------ Available data ------

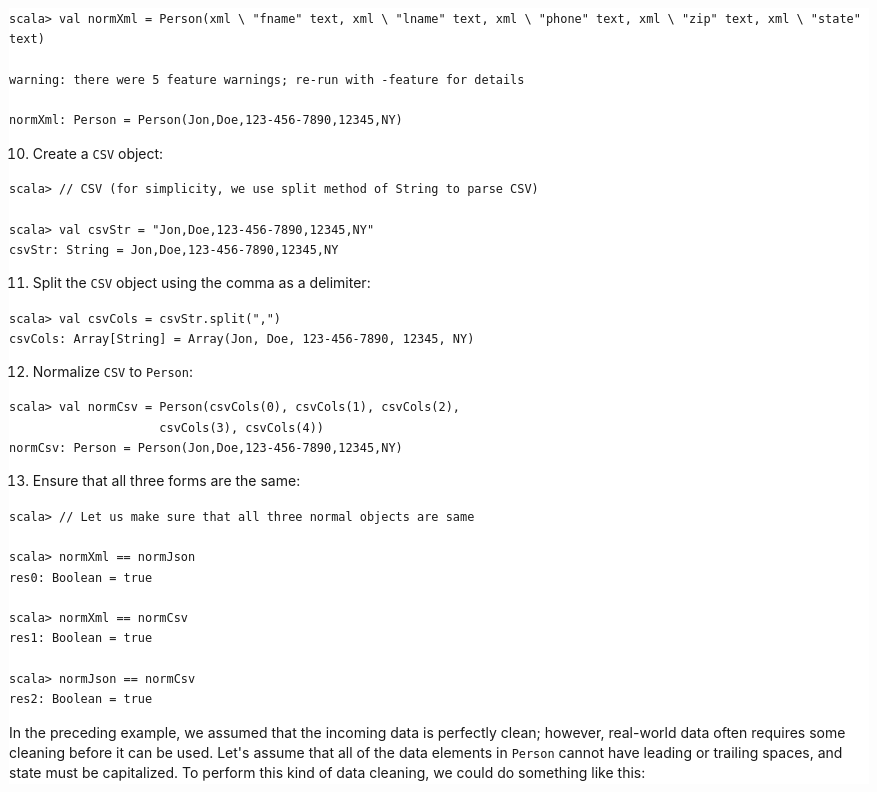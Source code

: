 
```
scala> val normXml = Person(xml \ "fname" text, xml \ "lname" text, xml \ "phone" text, xml \ "zip" text, xml \ "state" text)

warning: there were 5 feature warnings; re-run with -feature for details

normXml: Person = Person(Jon,Doe,123-456-7890,12345,NY)
```




10. Create a `CSV` object:


```
scala> // CSV (for simplicity, we use split method of String to parse CSV)

scala> val csvStr = "Jon,Doe,123-456-7890,12345,NY"
csvStr: String = Jon,Doe,123-456-7890,12345,NY
```


11. Split the `CSV` object using the comma as a delimiter:


```
scala> val csvCols = csvStr.split(",")
csvCols: Array[String] = Array(Jon, Doe, 123-456-7890, 12345, NY)
```


12. Normalize `CSV` to `Person`:


```
scala> val normCsv = Person(csvCols(0), csvCols(1), csvCols(2), 
                     csvCols(3), csvCols(4))
normCsv: Person = Person(Jon,Doe,123-456-7890,12345,NY)
```


13. Ensure that all three forms are the same:


```
scala> // Let us make sure that all three normal objects are same

scala> normXml == normJson
res0: Boolean = true

scala> normXml == normCsv
res1: Boolean = true

scala> normJson == normCsv
res2: Boolean = true
```


In the preceding example, we assumed that the incoming data is perfectly
clean; however, real-world data often requires some cleaning before it
can be used. Let\'s assume that all of the data elements in
`Person` cannot have leading or trailing spaces, and state
must be capitalized. To perform this kind of data cleaning, we could do
something like this:
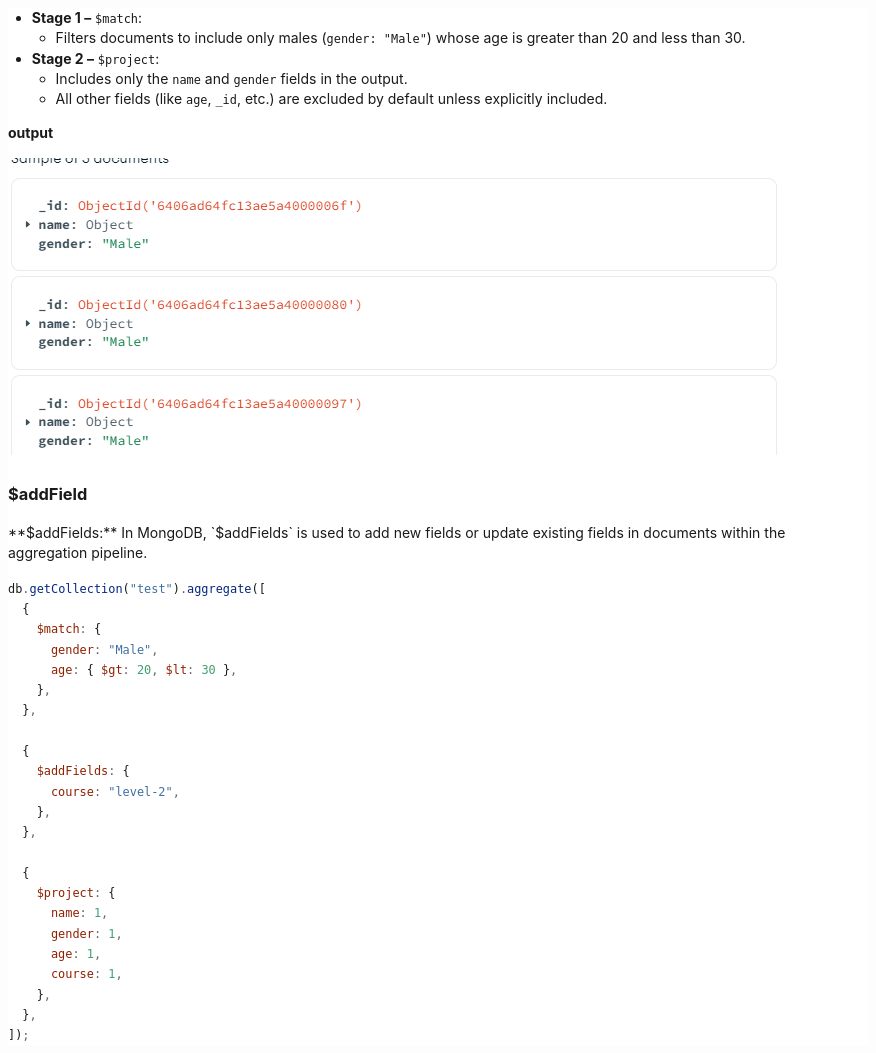- **Stage 1 –** `$match`:
  - Filters documents to include only males (`gender: "Male"`) whose age is greater than 20 and less than 30.
- **Stage 2 –** `$project`:
  - Includes only the `name` and `gender` fields in the output.
  - All other fields (like `age`, `_id`, etc.) are excluded by default unless explicitly included.

**output**

![Alt text](image-2.png)

### $addField

**$addFields:** In MongoDB, `$addFields` is used to add new fields or update existing fields in documents within the aggregation pipeline.

```javascript
db.getCollection("test").aggregate([
  {
    $match: {
      gender: "Male",
      age: { $gt: 20, $lt: 30 },
    },
  },

  {
    $addFields: {
      course: "level-2",
    },
  },

  {
    $project: {
      name: 1,
      gender: 1,
      age: 1,
      course: 1,
    },
  },
]);
```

------

### Task
Set down again, word for word, every line from the one with "In the preceding" to the one with "### $addField" in the entries above, and omit the pictures.

### Exercise answer
In the preceding example, we assumed that the incoming data is perfectly
clean; however, real-world data often requires some cleaning before it
can be used. Let\'s assume that all of the data elements in
`Person` cannot have leading or trailing spaces, and state
must be capitalized. To perform this kind of data cleaning, we could do
something like this:
- **Stage 1 –** `$match`:
  - Filters documents to include only males (`gender: "Male"`) whose age is greater than 20 and less than 30.
- **Stage 2 –** `$project`:
  - Includes only the `name` and `gender` fields in the output.
  - All other fields (like `age`, `_id`, etc.) are excluded by default unless explicitly included.

**output**

![Alt text](image-2.png)

### $addField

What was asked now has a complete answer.